In sostanza stiamo dicendo che è impossibile fare “il film di vichinghi definitivo”, perché sarebbe un po’ come pensare di  fare il “film definitivo sui corsari”, o magari “sui preti”. The Northman è ambientato nell’895, quando i vichinghi esistevano già da circa un secolo: al massimo può essere il film definitivo su quei vichinghi. Se non fosse che… non lo è: è piuttosto una sorta di Best Of, un mix di elementi presi da diverse fonti, mix peraltro giustificato dal fatto che The Northman non vuole essere un film storico ma un fantasy fatto e finito, con magia, spade di fuoco, valchirie e visioni.

Tutto questo è stato peraltro confermato in diverse interviste sia da Eggers sia dai suoi consulenti. Qui, per esempio, l’archeologo Neil Price spiega che “[nel film] ci sono pochissimi elementi che sono specifici di un luogo e di un tempo”. Il forte vichingo è stato costruito ispirandosi a “diversi siti architettonici in Danimarca e Svezia”, le decorazioni della sala reale di re Aurvandil (Ethan Hawke) sono ispirate a certi artefatti ritrovati in un noto luogo di sepoltura in Norvegia, e addirittura la succitata spada di fuoco rimanda a quest’altra spada che precede cronologicamente l’era vichinga. Potremmo andare avanti citando ogni singolo elemento di scena, ma ci siamo capiti: il punto è che The Northman è un collage, che pesca pezzi da più di duecento anni (e svariate migliaia di chilometri) di storia e li unisce in un mosaico che è corretto nei dettagli ma fantastico (nel senso di immaginario) nell’insieme.

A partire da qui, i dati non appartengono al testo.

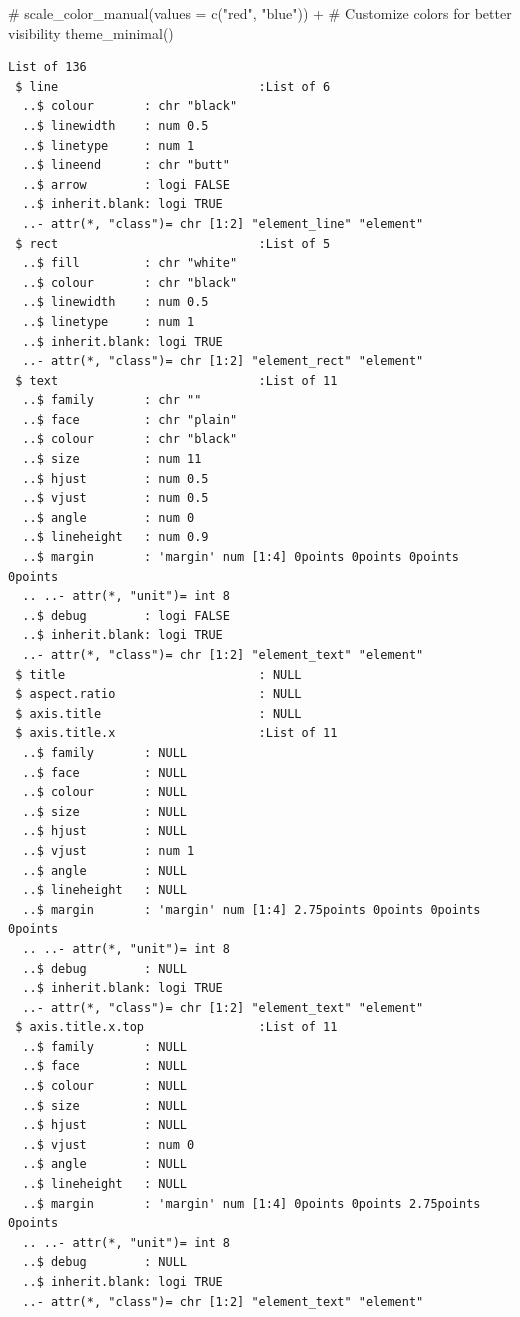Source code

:\documentclass[
  letterpaper,
  DIV=11,
  numbers=noendperiod]{scrartcl}
\newenvironment{Shaded}{\begin{snugshade}}{\end{snugshade}}
\newcommand{\CommentTok}[1]{\textcolor[rgb]{0.37,0.37,0.37}{#1}}
\newcommand{\FunctionTok}[1]{\textcolor[rgb]{0.28,0.35,0.67}{#1}}
\newcommand{\NormalTok}[1]{\textcolor[rgb]{0.00,0.23,0.31}{#1}}
\begin{document}
\begin{Shaded}
\begin{Highlighting}[]
 \CommentTok{\# scale\_color\_manual(values = c("red", "blue")) +  \# Customize colors for better visibility}
  \FunctionTok{theme\_minimal}\NormalTok{()}
\end{Highlighting}
\end{Shaded}

\begin{verbatim}
List of 136
 $ line                            :List of 6
  ..$ colour       : chr "black"
  ..$ linewidth    : num 0.5
  ..$ linetype     : num 1
  ..$ lineend      : chr "butt"
  ..$ arrow        : logi FALSE
  ..$ inherit.blank: logi TRUE
  ..- attr(*, "class")= chr [1:2] "element_line" "element"
 $ rect                            :List of 5
  ..$ fill         : chr "white"
  ..$ colour       : chr "black"
  ..$ linewidth    : num 0.5
  ..$ linetype     : num 1
  ..$ inherit.blank: logi TRUE
  ..- attr(*, "class")= chr [1:2] "element_rect" "element"
 $ text                            :List of 11
  ..$ family       : chr ""
  ..$ face         : chr "plain"
  ..$ colour       : chr "black"
  ..$ size         : num 11
  ..$ hjust        : num 0.5
  ..$ vjust        : num 0.5
  ..$ angle        : num 0
  ..$ lineheight   : num 0.9
  ..$ margin       : 'margin' num [1:4] 0points 0points 0points 0points
  .. ..- attr(*, "unit")= int 8
  ..$ debug        : logi FALSE
  ..$ inherit.blank: logi TRUE
  ..- attr(*, "class")= chr [1:2] "element_text" "element"
 $ title                           : NULL
 $ aspect.ratio                    : NULL
 $ axis.title                      : NULL
 $ axis.title.x                    :List of 11
  ..$ family       : NULL
  ..$ face         : NULL
  ..$ colour       : NULL
  ..$ size         : NULL
  ..$ hjust        : NULL
  ..$ vjust        : num 1
  ..$ angle        : NULL
  ..$ lineheight   : NULL
  ..$ margin       : 'margin' num [1:4] 2.75points 0points 0points 0points
  .. ..- attr(*, "unit")= int 8
  ..$ debug        : NULL
  ..$ inherit.blank: logi TRUE
  ..- attr(*, "class")= chr [1:2] "element_text" "element"
 $ axis.title.x.top                :List of 11
  ..$ family       : NULL
  ..$ face         : NULL
  ..$ colour       : NULL
  ..$ size         : NULL
  ..$ hjust        : NULL
  ..$ vjust        : num 0
  ..$ angle        : NULL
  ..$ lineheight   : NULL
  ..$ margin       : 'margin' num [1:4] 0points 0points 2.75points 0points
  .. ..- attr(*, "unit")= int 8
  ..$ debug        : NULL
  ..$ inherit.blank: logi TRUE
  ..- attr(*, "class")= chr [1:2] "element_text" "element"

\end{verbatim}
\end{document}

Il che, in un certo senso, significa anche che sì, The Northman è il film di vichinghi definitivo: è una compilation di storia e storie assemblata con la massima attenzione al dettaglio ma con tutte le licenze e le libertà storiche che servono a raccontare quella che di fatto è una leggenda, non un fatto di cronaca (la stessa leggenda che, modificata, diventò l’Amleto di Shakespeare). Vedetela così: non è un film sui vichinghi ma sulla vichinghità. È anche un film estremamente ambizioso, girato su una scala decisamente più ampia di quella a cui Eggers ci aveva abituato fin qui. Ci sono scene di massa, interi villaggi ricostruiti, una cura maniacale nell’uso delle luci e dei colori, acrobatici piani sequenza tra arti mozzati e metallo coperto di sangue…

Insomma: anche al di là del suo valore storiografico ed estetico, The Northman è anche un grande spettacolo. Drittissimo, grezzo, parlato il giusto, sobrio quanto basta ma che non ha paura di esagerare e sfiorare addirittura il cattivo gusto, evitandolo sempre per un pelo. A fronte di tutto questo, è così importante che sia un film definitivo? Conoscendo Eggers sì, ma noi che siamo meno severi di lui siamo disposti ad accontentarci di questo spettacolo.